Exercise requirements — Look through the records and copy each line with the string "wrap" in it.

Saved data entries:
* * * * * * * * *

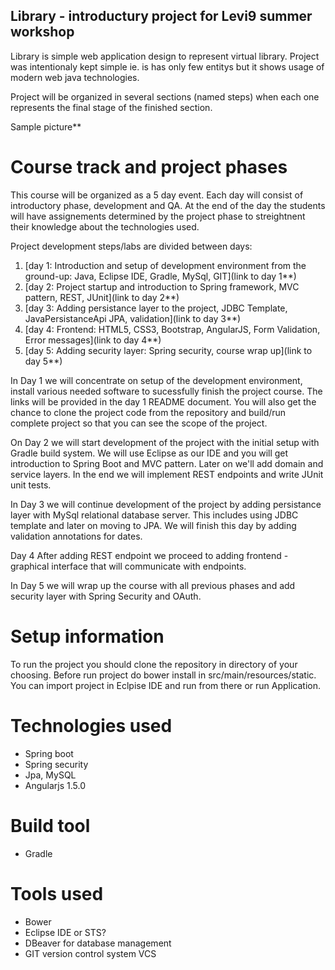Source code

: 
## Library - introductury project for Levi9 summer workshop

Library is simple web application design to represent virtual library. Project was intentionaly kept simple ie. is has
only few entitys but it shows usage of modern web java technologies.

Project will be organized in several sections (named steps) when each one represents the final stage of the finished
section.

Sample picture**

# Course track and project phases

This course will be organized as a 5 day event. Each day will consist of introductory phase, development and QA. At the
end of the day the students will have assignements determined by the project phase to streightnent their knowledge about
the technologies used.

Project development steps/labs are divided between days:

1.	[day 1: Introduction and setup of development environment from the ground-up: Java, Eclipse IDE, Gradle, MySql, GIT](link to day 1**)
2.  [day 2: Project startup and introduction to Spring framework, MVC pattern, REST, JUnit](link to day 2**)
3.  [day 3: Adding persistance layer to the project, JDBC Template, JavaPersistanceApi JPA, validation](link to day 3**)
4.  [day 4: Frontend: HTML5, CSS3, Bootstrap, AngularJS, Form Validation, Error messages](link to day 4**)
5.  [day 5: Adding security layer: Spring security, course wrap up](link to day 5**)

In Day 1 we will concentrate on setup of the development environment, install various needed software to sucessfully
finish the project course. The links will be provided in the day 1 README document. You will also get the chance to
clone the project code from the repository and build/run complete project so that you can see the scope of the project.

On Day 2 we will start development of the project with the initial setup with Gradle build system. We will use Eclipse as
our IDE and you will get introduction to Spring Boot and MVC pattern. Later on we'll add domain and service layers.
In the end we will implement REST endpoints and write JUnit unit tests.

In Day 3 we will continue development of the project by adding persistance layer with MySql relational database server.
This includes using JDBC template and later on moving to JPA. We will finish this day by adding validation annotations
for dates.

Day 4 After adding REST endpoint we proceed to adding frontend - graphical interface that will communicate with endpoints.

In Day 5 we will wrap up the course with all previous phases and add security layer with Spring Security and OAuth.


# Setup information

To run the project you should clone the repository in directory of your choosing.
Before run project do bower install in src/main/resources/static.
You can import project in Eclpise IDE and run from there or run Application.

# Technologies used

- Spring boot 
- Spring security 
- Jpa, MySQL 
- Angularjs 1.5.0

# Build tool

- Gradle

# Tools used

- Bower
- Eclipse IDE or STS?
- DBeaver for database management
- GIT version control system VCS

* * * * * * * * *

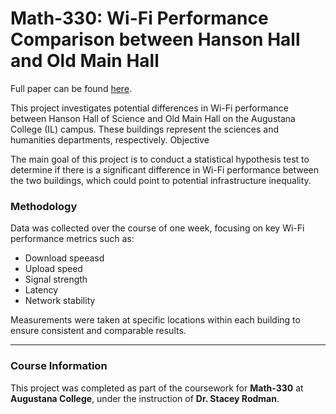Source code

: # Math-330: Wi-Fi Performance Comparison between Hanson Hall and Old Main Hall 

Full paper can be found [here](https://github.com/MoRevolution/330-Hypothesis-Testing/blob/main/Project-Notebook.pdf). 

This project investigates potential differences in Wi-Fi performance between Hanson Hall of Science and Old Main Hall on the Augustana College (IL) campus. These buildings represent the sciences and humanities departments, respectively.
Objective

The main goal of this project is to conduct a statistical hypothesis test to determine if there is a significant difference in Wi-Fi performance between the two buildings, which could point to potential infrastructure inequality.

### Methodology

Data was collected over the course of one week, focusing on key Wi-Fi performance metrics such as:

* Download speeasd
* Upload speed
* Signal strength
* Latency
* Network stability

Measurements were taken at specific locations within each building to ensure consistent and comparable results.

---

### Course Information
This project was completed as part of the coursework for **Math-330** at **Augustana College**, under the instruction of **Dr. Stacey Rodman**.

* * * * * * * * *

Answer section —
5.  [day 5: Adding security layer: Spring security, course wrap up](link to day 5**)
In Day 5 we will wrap up the course with all previous phases and add security layer with Spring Security and OAuth.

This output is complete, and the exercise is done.